The trip to the Deaflympics, which were held in Khanty-Mansyiysk, Russia, northeast of Sochi, site of the 2014 Winter Olympics, was Davidson’s first visit to continental Europe – she’d been to London en route to Zimbabwe before. And while she would have liked to have had more time to take in the sights, most of her days were spent eating, playing and shuttling back and forth from the curling venue to their hotel.

“The curling was pretty intense so that was our focus,” Davidson says.

The Canadian women wound up third despite losing only two games at the tournament – both of them to China. The Canadians dropped their opening game of the round robin, when Davidson says they had the jitters, then won the rest to finish first in their pool, which pitted them against China again in a playoff.

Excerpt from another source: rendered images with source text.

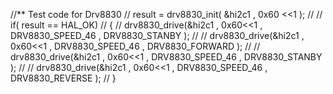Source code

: //** Test code for Drv8830
//	 result =  drv8830_init( &hi2c1 , 0x60 <<1 );
//
//	 if( result == HAL_OK)
//	 {
//		  drv8830_drive(&hi2c1 , 0x60<<1 , DRV8830_SPEED_46 ,  DRV8830_STANBY );
//
//		  drv8830_drive(&hi2c1 , 0x60<<1 , DRV8830_SPEED_46 ,  DRV8830_FORWARD );
//
//		  drv8830_drive(&hi2c1 , 0x60<<1 , DRV8830_SPEED_46 ,  DRV8830_STANBY );
//
//		  drv8830_drive(&hi2c1 , 0x60<<1 , DRV8830_SPEED_46 ,  DRV8830_REVERSE );
//	 }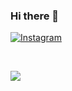 ### Hi there 👋

<!--
**IqbalZikri/IqbalZikri** is a ✨ _special_ ✨ repository because its `README.md` (this file) appears on your GitHub profile.

Here are some ideas to get you started:

- 🔭 I’m currently working on ...
- 🌱 I’m currently learning ...
- 👯 I’m looking to collaborate on ...
- 🤔 I’m looking for help with ...
- 💬 Ask me about ...
- 📫 How to reach me: ...
- 😄 Pronouns: ...
- ⚡ Fun fact: ...
-->


[![Instagram](https://img.shields.io/badge/Instagram-%23E4405F.svg?logo=Instagram&logoColor=white)](https://instagram.com/m_iqbalzikri)
 <br>

<br>

![](https://github-readme-stats.vercel.app/api/top-langs/?username=IqbalZikri&theme=react&hide_border=false&include_all_commits=false&count_private=true&layout=compact)



<!-- Proudly created with GPRM ( https://gprm.itsvg.in ) -->
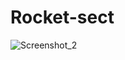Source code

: # Rocket-sect

![Screenshot_2](https://user-images.githubusercontent.com/77352309/164287484-e8cc5e70-89d0-483a-baef-7c69db914354.png)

China finished with silver after losing the final to Russia, while the Canadians beat Croatia for the bronze.

Brenda Davidson Deaflympics curling team 2015
Thompson’s Brenda Davidson, second from left, on the podium receiving her 2015 Deaflympics bronze medal with the other members of Canada’s women’s curling team. - Brenda Davidson

Overall, Davidson said the team performed well.

“We all worked well together,” she said, with good communication and team spirit and thanks to a lot of help from their fill-in coach Chris Hamblin, who was coaching the men’s team with her husband Lorne. “I think we curled awesome.”

Kathy Overton-Clapham, who had been working with the team since they qualified for the Deaflympics at the National Deaf Curling Trials in 2014, couldn’t make the trip to Russia, so Hamblin stepped up, working with the team at the games and when they trained for a few days in Toronto prior to departing.

“They were just wonderful coaches,” Davidson said. “It was amazing that they volunteered their time with our men’s and women’s team and they really helped us to bring our game to a higher level.”

Canada's women's curling team playing a game against Hungary at the 2015 Deaflympics in Russia.
Canada's women's curling team playing a game against Hungary at the 2015 Deaflympics in Russia. - Brenda Davidson

The trip started off in Toronto, where all of Canada’s Deaflympics athletes gathered before the games. The curling team practised for a few days there and left for Russia on March 24 after a send-off party with all the other athletes at the Deaf Culture Centre the day before.

The games kicked off with opening ceremonies.

“They had it at a really nice arena,” Davidson said, and the streets outside that led to the city square where the Deaflympics flame was lit were lined with spectators. “It was completely packed.”

The closing ceremonies were also amazing, said Davidson, with a dance performance accompanied by drums and a low horn that were perfect for deaf spectators.

“You could feel it,” she said.

Part of the fun of taking part in the games was being exposed to deaf people from all over the world, seeing different sign languages and comparing the signs they used. Representing Canada – something Davidson says she’d always dreamed about – was also a highlight.

Brenda Davidson teammates on ice after beating Croatia for bronze medal 2015 Deaflympics Russia
Thompson's Brenda Davidson and her teammates on the ice after beating Croatia for the bronze medal at the 2015 Deaflympics in Russia. - Brenda Davidson

“It was great,” she said, thanking everyone in Thompson and Northern Manitoba who helped the team get to Russia and cheered them on. “The Burntwood Curling Club executive, members and friends played a big part in helping me to raise funds to get to Russia as well as many generous community members and I will never forget their generosity.”